Work order.
Retype each record exactly.

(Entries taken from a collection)

________________

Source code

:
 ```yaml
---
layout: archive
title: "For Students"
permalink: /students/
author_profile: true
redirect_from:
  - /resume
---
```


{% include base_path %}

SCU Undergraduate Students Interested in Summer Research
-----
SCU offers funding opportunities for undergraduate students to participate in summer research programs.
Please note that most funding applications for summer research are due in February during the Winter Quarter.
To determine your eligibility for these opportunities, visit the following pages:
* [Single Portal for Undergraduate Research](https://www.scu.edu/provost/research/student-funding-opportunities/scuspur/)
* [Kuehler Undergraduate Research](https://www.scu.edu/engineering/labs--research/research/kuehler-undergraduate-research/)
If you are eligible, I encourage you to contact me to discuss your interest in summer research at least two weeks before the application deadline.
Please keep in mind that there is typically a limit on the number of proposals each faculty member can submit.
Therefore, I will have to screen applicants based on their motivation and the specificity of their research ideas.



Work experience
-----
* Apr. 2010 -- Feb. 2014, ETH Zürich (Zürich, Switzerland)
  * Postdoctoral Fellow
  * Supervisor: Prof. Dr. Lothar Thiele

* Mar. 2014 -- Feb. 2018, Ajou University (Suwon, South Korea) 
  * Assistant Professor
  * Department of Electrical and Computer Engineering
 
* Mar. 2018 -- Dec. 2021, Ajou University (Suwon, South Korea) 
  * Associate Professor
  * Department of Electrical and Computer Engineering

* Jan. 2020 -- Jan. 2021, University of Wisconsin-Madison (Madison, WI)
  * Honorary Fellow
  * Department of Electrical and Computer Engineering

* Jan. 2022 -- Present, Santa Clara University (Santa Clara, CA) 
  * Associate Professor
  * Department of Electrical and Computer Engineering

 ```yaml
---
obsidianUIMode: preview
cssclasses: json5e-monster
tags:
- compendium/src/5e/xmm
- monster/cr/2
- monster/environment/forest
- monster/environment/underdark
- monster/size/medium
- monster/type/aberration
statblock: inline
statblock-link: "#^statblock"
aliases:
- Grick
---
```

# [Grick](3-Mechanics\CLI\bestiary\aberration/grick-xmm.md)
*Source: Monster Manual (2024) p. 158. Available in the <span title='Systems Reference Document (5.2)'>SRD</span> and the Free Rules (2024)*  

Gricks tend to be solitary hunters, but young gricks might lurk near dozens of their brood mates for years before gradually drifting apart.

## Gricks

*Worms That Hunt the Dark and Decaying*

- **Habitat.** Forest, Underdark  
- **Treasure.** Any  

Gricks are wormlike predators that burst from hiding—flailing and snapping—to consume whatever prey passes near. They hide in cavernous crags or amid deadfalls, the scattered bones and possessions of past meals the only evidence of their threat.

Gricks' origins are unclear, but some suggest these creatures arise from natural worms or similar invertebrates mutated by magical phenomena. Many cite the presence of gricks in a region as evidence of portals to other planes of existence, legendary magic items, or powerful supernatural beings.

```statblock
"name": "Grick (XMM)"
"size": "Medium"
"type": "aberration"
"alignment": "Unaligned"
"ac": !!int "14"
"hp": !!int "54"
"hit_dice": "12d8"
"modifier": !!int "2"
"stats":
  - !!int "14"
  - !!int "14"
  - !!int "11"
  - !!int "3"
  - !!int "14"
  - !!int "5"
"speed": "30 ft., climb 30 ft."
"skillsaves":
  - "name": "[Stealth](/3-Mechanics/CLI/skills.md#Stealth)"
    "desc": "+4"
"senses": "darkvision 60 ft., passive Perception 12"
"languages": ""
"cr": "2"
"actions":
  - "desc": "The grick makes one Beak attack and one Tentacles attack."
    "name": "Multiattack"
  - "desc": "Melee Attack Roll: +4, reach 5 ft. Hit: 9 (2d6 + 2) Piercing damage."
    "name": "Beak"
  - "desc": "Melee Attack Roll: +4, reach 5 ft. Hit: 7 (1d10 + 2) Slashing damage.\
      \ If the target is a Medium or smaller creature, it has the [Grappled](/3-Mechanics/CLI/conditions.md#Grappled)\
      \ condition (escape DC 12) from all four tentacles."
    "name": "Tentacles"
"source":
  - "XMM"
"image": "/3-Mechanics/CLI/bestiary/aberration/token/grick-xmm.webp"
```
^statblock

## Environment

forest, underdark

________________

Output for this exercise.
Source code

:
 ```yaml
---
layout: archive
title: "For Students"
permalink: /students/
author_profile: true
redirect_from:
  - /resume
---
```


{% include base_path %}

SCU Undergraduate Students Interested in Summer Research
-----
SCU offers funding opportunities for undergraduate students to participate in summer research programs.
Please note that most funding applications for summer research are due in February during the Winter Quarter.
To determine your eligibility for these opportunities, visit the following pages:
* [Single Portal for Undergraduate Research](https://www.scu.edu/provost/research/student-funding-opportunities/scuspur/)
* [Kuehler Undergraduate Research](https://www.scu.edu/engineering/labs--research/research/kuehler-undergraduate-research/)
If you are eligible, I encourage you to contact me to discuss your interest in summer research at least two weeks before the application deadline.
Please keep in mind that there is typically a limit on the number of proposals each faculty member can submit.
Therefore, I will have to screen applicants based on their motivation and the specificity of their research ideas.



Work experience
-----
* Apr. 2010 -- Feb. 2014, ETH Zürich (Zürich, Switzerland)
  * Postdoctoral Fellow
  * Supervisor: Prof. Dr. Lothar Thiele

* Mar. 2014 -- Feb. 2018, Ajou University (Suwon, South Korea) 
  * Assistant Professor
  * Department of Electrical and Computer Engineering
 
* Mar. 2018 -- Dec. 2021, Ajou University (Suwon, South Korea) 
  * Associate Professor
  * Department of Electrical and Computer Engineering

* Jan. 2020 -- Jan. 2021, University of Wisconsin-Madison (Madison, WI)
  * Honorary Fellow
  * Department of Electrical and Computer Engineering

* Jan. 2022 -- Present, Santa Clara University (Santa Clara, CA) 
  * Associate Professor
  * Department of Electrical and Computer Engineering

 ```yaml
---
obsidianUIMode: preview
cssclasses: json5e-monster
tags:
- compendium/src/5e/xmm
- monster/cr/2
- monster/environment/forest
- monster/environment/underdark
- monster/size/medium
- monster/type/aberration
statblock: inline
statblock-link: "#^statblock"
aliases:
- Grick
---
```

# [Grick](3-Mechanics\CLI\bestiary\aberration/grick-xmm.md)
*Source: Monster Manual (2024) p. 158. Available in the <span title='Systems Reference Document (5.2)'>SRD</span> and the Free Rules (2024)*  

Gricks tend to be solitary hunters, but young gricks might lurk near dozens of their brood mates for years before gradually drifting apart.

## Gricks

*Worms That Hunt the Dark and Decaying*

- **Habitat.** Forest, Underdark  
- **Treasure.** Any  

Gricks are wormlike predators that burst from hiding—flailing and snapping—to consume whatever prey passes near. They hide in cavernous crags or amid deadfalls, the scattered bones and possessions of past meals the only evidence of their threat.

Gricks' origins are unclear, but some suggest these creatures arise from natural worms or similar invertebrates mutated by magical phenomena. Many cite the presence of gricks in a region as evidence of portals to other planes of existence, legendary magic items, or powerful supernatural beings.

```statblock
"name": "Grick (XMM)"
"size": "Medium"
"type": "aberration"
"alignment": "Unaligned"
"ac": !!int "14"
"hp": !!int "54"
"hit_dice": "12d8"
"modifier": !!int "2"
"stats":
  - !!int "14"
  - !!int "14"
  - !!int "11"
  - !!int "3"
  - !!int "14"
  - !!int "5"
"speed": "30 ft., climb 30 ft."
"skillsaves":
  - "name": "[Stealth](/3-Mechanics/CLI/skills.md#Stealth)"
    "desc": "+4"
"senses": "darkvision 60 ft., passive Perception 12"
"languages": ""
"cr": "2"
"actions":
  - "desc": "The grick makes one Beak attack and one Tentacles attack."
    "name": "Multiattack"
  - "desc": "Melee Attack Roll: +4, reach 5 ft. Hit: 9 (2d6 + 2) Piercing damage."
    "name": "Beak"
  - "desc": "Melee Attack Roll: +4, reach 5 ft. Hit: 7 (1d10 + 2) Slashing damage.\
      \ If the target is a Medium or smaller creature, it has the [Grappled](/3-Mechanics/CLI/conditions.md#Grappled)\
      \ condition (escape DC 12) from all four tentacles."
    "name": "Tentacles"
"source":
  - "XMM"
"image": "/3-Mechanics/CLI/bestiary/aberration/token/grick-xmm.webp"
```
^statblock

## Environment

forest, underdark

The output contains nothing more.